The iterative method is applied to Equation (6) for different ${\gamma }_j$, ${\psi }_j$ combinations. The success criterion of the iteration is to obtain minimum angular variations at the joints that connect links 2 and 3, 3 and 4, and 1 and 4 for acceptable link lengths.

$${\theta }_{34}^{\prime }={\theta }_4-{\theta }_3$$

(9)

$${\theta }_{34}^{″}=({\theta }_4+{\psi }_2)-({\theta }_3+{\gamma }_2)$$

(10)

$${\theta }_{34}^{‴}=({\theta }_4+{\psi }_3)-({\theta }_3+{\gamma }_3)$$

(11)

where ${\theta }_{34}^{\prime }, {\theta }_{34}^{″}, {\theta }_{34}^{‴}$ represent the angle between link 3 and link 4 at position 1, 2 and 3, respectively.

As a result, the variation of ${\theta }_{34}$ from position 1 to 2 (${\theta }_{\mathrm{34,2}}$) and position 1 to 3 (${\theta }_{\mathrm{34,3}}$) can be expressed as

$${\theta }_{\mathrm{34,2}}={\theta }_{34}^{″}-{\theta }_{34}^{\prime }$$

(12)

$${\theta }_{\mathrm{34,3}}={\theta }_{34}^{‴}-{\theta }_{34}^{\prime }$$

(13)

Finally, the average of the angular change should be minimum to reduce the stress acting on the compliant hinge.

$${\displaystyle \frac{{\theta }_{\mathrm{34,3}}-{\theta }_{\mathrm{34,2}}}{2}}={\theta }_{34,min}$$

(14)

Similarly, the angular change between link 2 and link 3 can be determined.

$${\theta }_{23}^{\prime }={\theta }_3-{\theta }_2$$

(15)

$${\theta }_{23}^{″}=({\theta }_3+{\gamma }_2)-({\theta }_2+{\varphi }_2)$$

(16)

$${\theta }_{23}^{‴}=({\theta }_3+{\gamma }_3)-({\theta }_2+{\varphi }_3)$$

(17)

$${\theta }_{23}^{‴}=({\theta }_3+{\gamma }_3)-({\theta }_2+{\varphi }_3)$$

(18)

$${\theta }_{\mathrm{23,3}}={\theta }_{23}^{‴}-{\theta }_{23}^{\prime }$$

(19)

$${\displaystyle \frac{{\theta }_{\mathrm{23,3}}-{\theta }_{\mathrm{23,2}}}{2}}={\theta }_{23,min}$$

(20)

3. Pseudo Rigid Body Model (PRMB) of the Rigid Mechanism

Compliant mechanisms often experience significant deflections in their flexible segments. Therefore, when designing such mechanisms, it is crucial to employ a comprehensive analysis that considers these large deflections. However, conducting a large deflection analysis during the initial design stages of a compliant mechanism can be a complex task. Fortunately, the Pseudo Rigid-Body Model (PRBM) offers a straightforward and effective approach to analyze beams subjected to large and nonlinear deflections [12]. The flexibility of the segments is represented by torsional springs attached to pin joints. Determining the optimal placement of these pin joints and selecting appropriate torsional spring constants are essential considerations. By applying the principles of rigid-link mechanism theory, the resulting mechanism can be thoroughly analyzed.

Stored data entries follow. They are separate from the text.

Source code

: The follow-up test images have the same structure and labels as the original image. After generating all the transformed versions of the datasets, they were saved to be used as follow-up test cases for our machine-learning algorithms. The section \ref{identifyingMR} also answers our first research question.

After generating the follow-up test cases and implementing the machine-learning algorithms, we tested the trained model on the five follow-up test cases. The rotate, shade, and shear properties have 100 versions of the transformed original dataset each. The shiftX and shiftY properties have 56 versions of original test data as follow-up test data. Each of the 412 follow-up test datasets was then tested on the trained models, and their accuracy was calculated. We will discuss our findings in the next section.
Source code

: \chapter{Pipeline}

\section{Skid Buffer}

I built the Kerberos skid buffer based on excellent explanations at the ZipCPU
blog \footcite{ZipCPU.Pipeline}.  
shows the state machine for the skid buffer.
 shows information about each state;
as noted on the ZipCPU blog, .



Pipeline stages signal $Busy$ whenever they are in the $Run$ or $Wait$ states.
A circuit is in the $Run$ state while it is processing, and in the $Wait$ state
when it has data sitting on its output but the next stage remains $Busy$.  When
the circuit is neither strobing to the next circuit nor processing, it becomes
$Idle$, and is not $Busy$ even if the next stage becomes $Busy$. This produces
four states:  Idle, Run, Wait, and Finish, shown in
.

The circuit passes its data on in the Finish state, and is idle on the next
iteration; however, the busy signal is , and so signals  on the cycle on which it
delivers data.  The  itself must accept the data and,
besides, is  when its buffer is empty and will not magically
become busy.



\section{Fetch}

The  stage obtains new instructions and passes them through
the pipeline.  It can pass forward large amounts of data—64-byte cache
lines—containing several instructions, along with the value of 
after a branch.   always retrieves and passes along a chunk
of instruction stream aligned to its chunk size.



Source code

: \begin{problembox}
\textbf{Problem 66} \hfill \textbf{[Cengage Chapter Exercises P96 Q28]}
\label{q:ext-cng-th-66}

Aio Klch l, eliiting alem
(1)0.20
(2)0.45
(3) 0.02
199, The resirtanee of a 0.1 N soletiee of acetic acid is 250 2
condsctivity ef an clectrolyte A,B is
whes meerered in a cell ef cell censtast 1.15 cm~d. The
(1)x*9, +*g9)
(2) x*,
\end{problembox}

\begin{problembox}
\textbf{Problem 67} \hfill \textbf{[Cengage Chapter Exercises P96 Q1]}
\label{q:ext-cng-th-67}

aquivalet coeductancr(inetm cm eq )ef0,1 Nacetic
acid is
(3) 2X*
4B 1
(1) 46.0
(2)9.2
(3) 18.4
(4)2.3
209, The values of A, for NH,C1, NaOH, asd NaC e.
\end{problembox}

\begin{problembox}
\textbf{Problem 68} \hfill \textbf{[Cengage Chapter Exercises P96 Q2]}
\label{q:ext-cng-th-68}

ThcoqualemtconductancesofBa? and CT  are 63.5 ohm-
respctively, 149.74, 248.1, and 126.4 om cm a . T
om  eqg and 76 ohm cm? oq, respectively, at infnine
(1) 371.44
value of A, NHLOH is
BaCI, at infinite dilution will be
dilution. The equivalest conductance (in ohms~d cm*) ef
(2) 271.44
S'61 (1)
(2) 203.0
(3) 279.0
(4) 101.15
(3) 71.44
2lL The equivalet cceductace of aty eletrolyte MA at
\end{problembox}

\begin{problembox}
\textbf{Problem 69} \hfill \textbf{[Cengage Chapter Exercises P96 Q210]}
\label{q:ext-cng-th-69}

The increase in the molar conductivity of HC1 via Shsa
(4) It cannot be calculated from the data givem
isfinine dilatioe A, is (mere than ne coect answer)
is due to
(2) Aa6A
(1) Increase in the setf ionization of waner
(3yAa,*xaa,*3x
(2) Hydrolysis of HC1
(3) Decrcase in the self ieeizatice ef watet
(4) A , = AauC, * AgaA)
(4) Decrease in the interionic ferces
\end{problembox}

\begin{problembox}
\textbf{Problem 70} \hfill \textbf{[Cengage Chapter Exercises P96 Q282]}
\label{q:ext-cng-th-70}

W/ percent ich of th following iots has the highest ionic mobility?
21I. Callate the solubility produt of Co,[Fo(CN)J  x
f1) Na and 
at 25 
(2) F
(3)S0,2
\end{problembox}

The fully compliant four-bar-based universal joint utilizes small-length flexural pivots. In this model, the desired motion is achieved through the deflection of the shorter, flexible segments, whereas the remaining segments exhibit a negligible amount of flexibility. This particular compliant mechanism features a characteristic pivot positioned at the center of the flexible segment. Figure 4 illustrates the proposed rigid mechanism and its corresponding PRBM.

Initial positions of the torsional springs play an important role in reducing stress on the small-length flexural segments caused by the bend angle of the universal joint. To achieve this, the initial position of the torsional spring is determined in such a way that the small-length flexural segment deforms equally on each side at its extremum positions. Additive manufacturing is a suitable method for producing initially curved flexural segments in compliant mechanisms. Consequently, the stress exerted on the flexural segment due to deflection can be reduced by up to half of its maximum value.

$${\theta }_{23,in}={\displaystyle \frac{{\theta }_{23,max}+{\theta }_{23,min}}{2}}$$

(21)

$${\theta }_{34,in}={\displaystyle \frac{{\theta }_{34,max}+{\theta }_{34,min}}{2}}$$

(22)

where $in$ represents the initial position.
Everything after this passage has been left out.